‘Medicine’ Review: One Dose Reality, Two Doses Absurdity
Mary, a woman dressed as an old man. Another Mary, a woman in a lobster suit. John Kane, a nervous mental patient in blue pajamas. And a nameless drummer who never speaks. These eccentric characters come together in Enda Walsh’s often baffling yet always arresting new play, “Medicine,” a presentation of Landmark Productions and the Galway International Arts Festival that opened at St. Ann’s Warehouse on Tuesday.
John (Domhnall Gleeson) wanders onto the set, a drab room with the look of a community center hall (design by Jamie Vartan). It’s a mess — the aftermath of a staff party, with streamers and balloons — and John is concerned about it. He putters around, fidgeting and picking things up haphazardly.
He’s preparing for the arrival of the two Marys (Aoife Duffin and Clare Barrett) and the drummer (Sean Carpio). They’re there at the institution to run through a script of John’s life, presumably as a kind of drama therapy.
Once they arrive and their routine gets underway, the Marys don different costumes and lip sync a recording of dialogue from the people in John’s life, beginning with his parents on the day he was born. As John narrates, the Marys interrupt, to share notes and perform random dances while the drummer scores the scenes. But as John’s story unfolds, he becomes increasingly frazzled.
Walsh, a celebrated playwright and director whose enigmatic works include “Grief Is the Thing with Feathers,” “Arlington” and “Rooms,” also writes and directs this play, which feels like a psychosexual absurdist fantasy. How long has John been here? What parts of this are real? Walsh is less concerned with providing answers than he is with making us sit with John’s mounting sense of desolation and shame. In this way, the work resembles a poem or an interpretive dance, resonating with symbols and gestures and feelings, and the rest is for the audience to puzzle through.

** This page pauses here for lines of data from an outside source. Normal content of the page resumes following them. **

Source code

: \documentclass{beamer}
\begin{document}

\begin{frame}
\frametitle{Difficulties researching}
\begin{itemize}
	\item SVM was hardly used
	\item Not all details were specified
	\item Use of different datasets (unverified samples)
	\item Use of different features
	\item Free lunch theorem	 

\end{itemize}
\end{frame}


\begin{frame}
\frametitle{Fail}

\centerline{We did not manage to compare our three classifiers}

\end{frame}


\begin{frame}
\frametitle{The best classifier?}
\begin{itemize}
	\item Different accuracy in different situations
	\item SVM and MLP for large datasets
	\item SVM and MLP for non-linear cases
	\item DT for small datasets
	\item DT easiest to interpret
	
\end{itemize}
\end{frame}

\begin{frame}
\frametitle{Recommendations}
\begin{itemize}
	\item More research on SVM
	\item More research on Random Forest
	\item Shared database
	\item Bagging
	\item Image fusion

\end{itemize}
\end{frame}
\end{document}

John recounts abuse by his parents and peers when he was a child, and maltreatment at the hands of a worker at the institution. He scrutinizes his mother’s negligence and overt sexuality, and conflates his budding erotic desires as a teen with his yearning for maternal love and attention. All the while the narcissistic Lobster Mary (or Mary 2, as the script calls her) controls the performance: She harasses Mary 1 and bullies John.

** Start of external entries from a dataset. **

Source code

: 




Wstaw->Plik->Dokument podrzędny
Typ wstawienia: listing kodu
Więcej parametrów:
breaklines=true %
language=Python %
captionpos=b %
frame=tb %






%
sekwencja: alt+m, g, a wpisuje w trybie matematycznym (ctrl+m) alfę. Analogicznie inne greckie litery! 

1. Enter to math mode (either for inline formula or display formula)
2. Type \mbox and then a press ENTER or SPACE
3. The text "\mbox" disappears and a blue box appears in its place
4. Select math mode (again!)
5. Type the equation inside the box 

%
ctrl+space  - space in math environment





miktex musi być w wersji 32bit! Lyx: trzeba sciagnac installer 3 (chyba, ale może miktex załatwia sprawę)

If that weren’t Freudian enough, Walsh plants recurring images and themes throughout, implying connections between John’s version of his past and the present moment with the actors.
What the two Marys are doing here is its own theater — a production that Mary 1 starts to suspect is cruel. As they step into and out of the personalities in John’s life, the lights shift with Earth, Wind & Fire’s “September” playing. (Adam Silverman handles the mercurial lighting.)
Barrett gives a menacing performance as Mary 2, who embodies some of the more brutal characters in John’s tale and aims her own shots of hostility at Mary 1 (Duffin, who appeared as Ophelia opposite Ruth Negga in “Hamlet” at St. Ann’s Warehouse in 2020). Duffin’s Mary is empathetic, so much so that she inhabits John’s story, and at some point the voice-over of a character she’s playing overlaps with her voice as she speaks the same lines. The language here — which Walsh writes with aureate poeticism, full of vivid imagery and pointed symbolism — is what gives the show its melancholic beauty.
Then there’s Gleeson himself, with his impressive performance. He is a chameleonic TV and film star (“Harry Potter,” “Star Wars,” “Run”) who can convey anything from a villainous sneer to a sensitive whimper with his entire physical bearing. Despite his height, Gleeson seems to wilt like a flower in want of sun. He nervously shuffles around the stage or gets worked into a frenzy — huffing and flailing with explosive bravado, seamlessly accompanied by Carpio’s percussion. (Helen Atkinson handily controls the layered sound design.)
There could easily be more Gleeson — and by that I mean more of John’s perspective, because we get only snapshots of his life. By the end, John reasserts that he’s “not like other people” and belongs in the institution. It seems John is a victim of a kind of manipulation; the drama therapy isn’t to help him but to gaslight him into believing he mustn’t ever try to seek freedom. Beneath all the oddities of Walsh’s script is a criticism of the ways in which society fails the mentally ill.
It’s unclear whether Walsh is also indicting theater — this is, after all, a play in which a play is used toward devious ends. So perhaps “Medicine” is simply a work of fanciful mysteries. Honestly, it doesn’t really matter. The emotional core of the show is always prevalent.
By the end, John’s dejection feels as familiar as a phantom pain. He may still be within the same sad four walls where he began, but Walsh’s production transforms the space from one of isolation into one of empathy that even the audience can share. Because ultimately, a couple of doses of human connection is the best medicine anyone can ask for.
Through Dec. 5 at St. Ann’s Warehouse, Brooklyn; stannswarehouse.org. Running time: 1 hour 30 minutes.